**Aim of the exercise:** Once you have checked each line below, report only the number of lines that contain the word "администратора".
Content starts
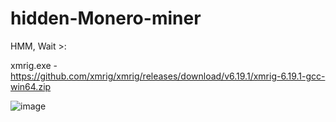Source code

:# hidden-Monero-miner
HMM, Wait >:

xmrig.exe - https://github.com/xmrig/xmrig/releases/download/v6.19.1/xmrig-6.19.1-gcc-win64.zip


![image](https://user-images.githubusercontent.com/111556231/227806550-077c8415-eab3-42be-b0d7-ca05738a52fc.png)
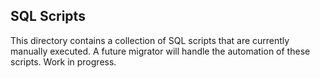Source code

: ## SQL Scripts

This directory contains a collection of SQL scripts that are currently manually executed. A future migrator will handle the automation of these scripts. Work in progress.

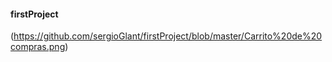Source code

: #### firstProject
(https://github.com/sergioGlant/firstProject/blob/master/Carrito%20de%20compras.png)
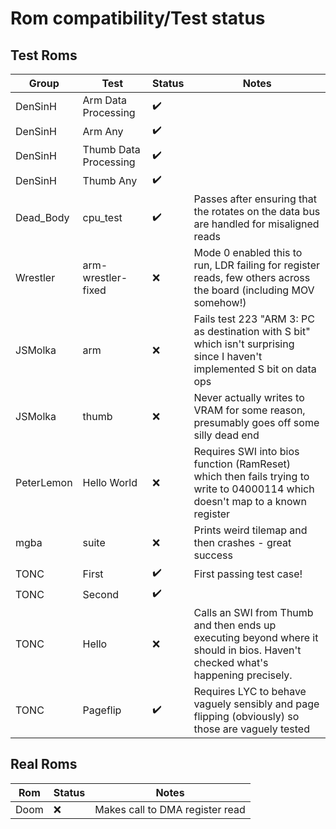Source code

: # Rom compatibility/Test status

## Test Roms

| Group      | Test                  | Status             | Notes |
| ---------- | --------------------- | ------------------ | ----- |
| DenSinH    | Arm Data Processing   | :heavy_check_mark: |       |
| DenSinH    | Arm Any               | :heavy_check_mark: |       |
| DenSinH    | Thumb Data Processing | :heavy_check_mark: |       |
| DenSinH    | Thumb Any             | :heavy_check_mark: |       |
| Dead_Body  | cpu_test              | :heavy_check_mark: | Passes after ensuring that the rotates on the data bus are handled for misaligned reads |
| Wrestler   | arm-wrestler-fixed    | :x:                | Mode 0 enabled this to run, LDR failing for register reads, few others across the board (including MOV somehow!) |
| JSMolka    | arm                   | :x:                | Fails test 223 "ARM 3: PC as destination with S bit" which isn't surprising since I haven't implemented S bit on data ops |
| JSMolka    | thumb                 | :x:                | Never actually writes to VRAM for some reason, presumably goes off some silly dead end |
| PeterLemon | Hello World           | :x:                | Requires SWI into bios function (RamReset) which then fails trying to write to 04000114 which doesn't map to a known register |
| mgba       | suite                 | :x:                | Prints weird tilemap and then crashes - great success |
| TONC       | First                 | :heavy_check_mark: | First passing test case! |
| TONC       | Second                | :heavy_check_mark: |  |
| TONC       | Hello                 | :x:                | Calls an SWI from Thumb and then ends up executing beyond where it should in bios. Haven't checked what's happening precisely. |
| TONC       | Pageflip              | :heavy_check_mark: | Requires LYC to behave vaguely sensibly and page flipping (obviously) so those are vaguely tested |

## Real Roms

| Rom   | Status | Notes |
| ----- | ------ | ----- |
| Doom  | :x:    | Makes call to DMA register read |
Content ends
Content starts
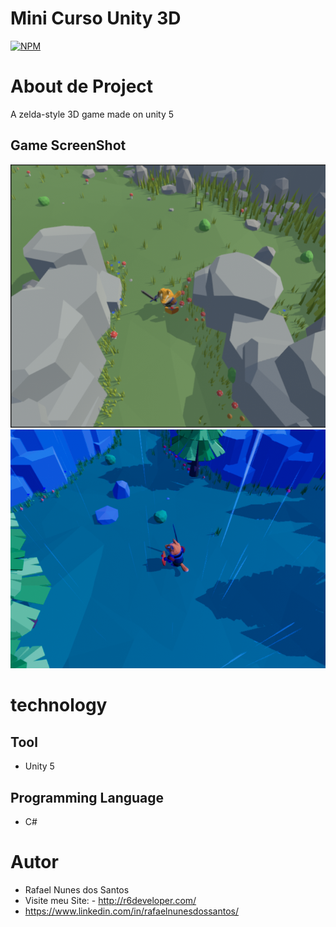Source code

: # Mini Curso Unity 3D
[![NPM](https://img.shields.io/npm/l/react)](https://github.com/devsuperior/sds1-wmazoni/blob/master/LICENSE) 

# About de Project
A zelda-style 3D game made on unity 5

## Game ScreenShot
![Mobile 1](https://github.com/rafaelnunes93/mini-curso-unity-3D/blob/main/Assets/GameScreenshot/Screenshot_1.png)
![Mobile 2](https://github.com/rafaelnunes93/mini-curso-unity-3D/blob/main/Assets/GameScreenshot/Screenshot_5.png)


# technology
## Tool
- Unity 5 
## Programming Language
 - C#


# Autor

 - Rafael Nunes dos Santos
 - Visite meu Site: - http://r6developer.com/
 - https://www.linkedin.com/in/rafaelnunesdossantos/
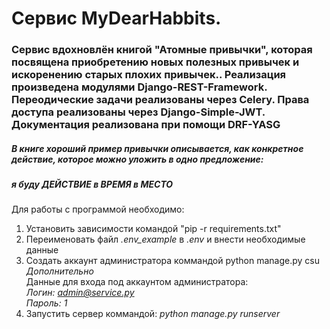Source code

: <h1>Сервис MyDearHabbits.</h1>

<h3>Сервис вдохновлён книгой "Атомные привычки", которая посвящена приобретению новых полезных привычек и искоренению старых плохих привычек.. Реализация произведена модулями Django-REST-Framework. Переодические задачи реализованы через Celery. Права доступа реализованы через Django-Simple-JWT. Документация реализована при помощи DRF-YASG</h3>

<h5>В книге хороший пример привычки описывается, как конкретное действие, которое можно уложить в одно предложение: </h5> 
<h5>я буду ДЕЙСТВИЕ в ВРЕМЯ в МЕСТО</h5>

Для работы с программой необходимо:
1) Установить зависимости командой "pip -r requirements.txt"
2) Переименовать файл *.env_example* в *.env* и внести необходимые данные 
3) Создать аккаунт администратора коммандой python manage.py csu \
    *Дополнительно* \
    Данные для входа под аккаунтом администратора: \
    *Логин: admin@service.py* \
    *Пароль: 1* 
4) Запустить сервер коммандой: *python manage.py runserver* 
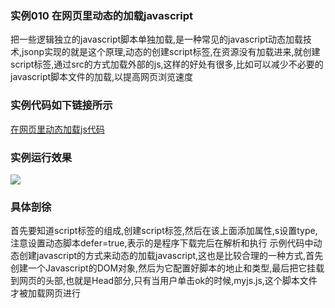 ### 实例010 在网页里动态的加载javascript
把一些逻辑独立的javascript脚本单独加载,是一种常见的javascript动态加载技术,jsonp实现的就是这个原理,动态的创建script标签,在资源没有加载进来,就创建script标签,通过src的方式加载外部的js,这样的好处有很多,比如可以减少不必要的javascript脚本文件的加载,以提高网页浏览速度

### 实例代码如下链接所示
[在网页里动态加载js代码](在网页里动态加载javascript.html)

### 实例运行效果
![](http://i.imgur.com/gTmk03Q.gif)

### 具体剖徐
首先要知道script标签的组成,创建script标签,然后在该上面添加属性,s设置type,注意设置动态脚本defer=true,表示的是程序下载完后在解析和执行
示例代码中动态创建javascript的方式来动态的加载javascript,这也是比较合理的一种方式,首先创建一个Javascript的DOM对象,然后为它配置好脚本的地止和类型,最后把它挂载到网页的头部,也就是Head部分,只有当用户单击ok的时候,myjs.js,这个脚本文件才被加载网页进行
Content ends
Content starts
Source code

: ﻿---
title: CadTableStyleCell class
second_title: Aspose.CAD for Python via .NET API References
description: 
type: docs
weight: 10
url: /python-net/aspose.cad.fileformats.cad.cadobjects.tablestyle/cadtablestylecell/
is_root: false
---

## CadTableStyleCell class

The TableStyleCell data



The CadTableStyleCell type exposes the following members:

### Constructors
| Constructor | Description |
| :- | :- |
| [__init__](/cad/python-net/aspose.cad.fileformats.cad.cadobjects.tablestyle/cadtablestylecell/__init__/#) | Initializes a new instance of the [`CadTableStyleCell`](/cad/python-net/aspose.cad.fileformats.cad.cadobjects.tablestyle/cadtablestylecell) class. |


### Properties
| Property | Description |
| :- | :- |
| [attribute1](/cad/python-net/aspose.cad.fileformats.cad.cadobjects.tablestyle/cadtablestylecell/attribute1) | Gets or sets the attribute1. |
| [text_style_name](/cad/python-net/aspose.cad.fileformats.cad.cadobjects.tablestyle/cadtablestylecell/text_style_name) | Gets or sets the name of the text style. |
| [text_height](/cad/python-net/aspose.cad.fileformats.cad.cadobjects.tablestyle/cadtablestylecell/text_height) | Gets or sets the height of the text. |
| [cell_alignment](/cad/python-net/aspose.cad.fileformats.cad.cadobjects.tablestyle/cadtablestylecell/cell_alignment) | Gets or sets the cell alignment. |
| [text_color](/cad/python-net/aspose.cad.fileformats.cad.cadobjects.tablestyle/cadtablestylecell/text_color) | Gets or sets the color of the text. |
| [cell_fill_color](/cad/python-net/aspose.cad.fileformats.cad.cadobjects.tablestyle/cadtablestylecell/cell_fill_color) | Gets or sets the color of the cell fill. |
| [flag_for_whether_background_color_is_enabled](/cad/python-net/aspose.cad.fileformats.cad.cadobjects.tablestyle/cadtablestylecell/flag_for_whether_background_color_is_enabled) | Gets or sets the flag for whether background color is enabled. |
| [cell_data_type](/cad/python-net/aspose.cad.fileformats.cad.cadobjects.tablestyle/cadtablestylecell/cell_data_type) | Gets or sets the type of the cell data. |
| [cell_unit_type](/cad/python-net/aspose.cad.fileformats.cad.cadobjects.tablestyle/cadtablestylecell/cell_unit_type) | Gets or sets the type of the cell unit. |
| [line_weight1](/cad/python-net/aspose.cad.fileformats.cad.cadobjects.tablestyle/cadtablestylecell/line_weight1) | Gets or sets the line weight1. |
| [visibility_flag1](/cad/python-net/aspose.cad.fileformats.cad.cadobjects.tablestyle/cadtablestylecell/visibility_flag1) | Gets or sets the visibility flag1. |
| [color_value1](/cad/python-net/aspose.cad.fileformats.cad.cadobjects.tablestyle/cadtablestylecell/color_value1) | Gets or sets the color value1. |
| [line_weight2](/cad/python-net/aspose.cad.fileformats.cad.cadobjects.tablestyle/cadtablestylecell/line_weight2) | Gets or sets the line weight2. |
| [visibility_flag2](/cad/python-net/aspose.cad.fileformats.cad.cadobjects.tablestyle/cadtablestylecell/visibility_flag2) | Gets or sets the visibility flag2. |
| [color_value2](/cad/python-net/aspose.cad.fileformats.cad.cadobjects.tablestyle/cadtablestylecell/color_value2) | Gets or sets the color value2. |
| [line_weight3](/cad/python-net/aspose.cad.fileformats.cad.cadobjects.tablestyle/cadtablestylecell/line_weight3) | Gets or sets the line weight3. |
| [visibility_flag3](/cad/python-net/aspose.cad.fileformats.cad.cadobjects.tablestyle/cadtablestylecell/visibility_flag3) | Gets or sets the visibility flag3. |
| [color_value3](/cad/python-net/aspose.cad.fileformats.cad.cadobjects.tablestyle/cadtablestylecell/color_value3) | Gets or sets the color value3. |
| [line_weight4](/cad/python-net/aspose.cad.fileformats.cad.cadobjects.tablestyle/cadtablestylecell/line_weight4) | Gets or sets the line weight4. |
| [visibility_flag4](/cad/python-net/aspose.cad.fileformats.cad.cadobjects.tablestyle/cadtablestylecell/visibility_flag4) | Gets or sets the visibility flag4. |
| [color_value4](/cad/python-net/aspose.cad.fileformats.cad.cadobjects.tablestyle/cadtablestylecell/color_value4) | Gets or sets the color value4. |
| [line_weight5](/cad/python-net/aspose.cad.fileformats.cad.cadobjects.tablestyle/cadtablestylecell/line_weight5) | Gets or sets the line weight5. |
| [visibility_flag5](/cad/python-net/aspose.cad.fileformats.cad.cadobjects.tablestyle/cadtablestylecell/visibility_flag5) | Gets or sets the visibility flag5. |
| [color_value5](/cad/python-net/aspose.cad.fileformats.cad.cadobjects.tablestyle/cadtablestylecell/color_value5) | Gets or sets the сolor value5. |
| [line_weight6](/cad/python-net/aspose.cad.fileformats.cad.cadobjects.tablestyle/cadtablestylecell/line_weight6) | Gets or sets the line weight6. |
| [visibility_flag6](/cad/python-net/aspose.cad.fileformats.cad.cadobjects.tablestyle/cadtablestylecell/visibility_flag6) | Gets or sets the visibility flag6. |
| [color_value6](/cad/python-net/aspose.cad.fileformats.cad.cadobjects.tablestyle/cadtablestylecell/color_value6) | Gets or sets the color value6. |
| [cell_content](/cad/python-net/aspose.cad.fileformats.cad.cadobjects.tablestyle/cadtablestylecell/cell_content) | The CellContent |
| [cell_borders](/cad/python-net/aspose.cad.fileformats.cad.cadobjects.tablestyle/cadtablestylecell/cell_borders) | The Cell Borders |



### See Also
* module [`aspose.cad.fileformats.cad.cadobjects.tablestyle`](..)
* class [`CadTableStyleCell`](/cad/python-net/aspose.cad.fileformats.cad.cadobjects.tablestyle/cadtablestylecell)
Content ends
**Your solution:** 2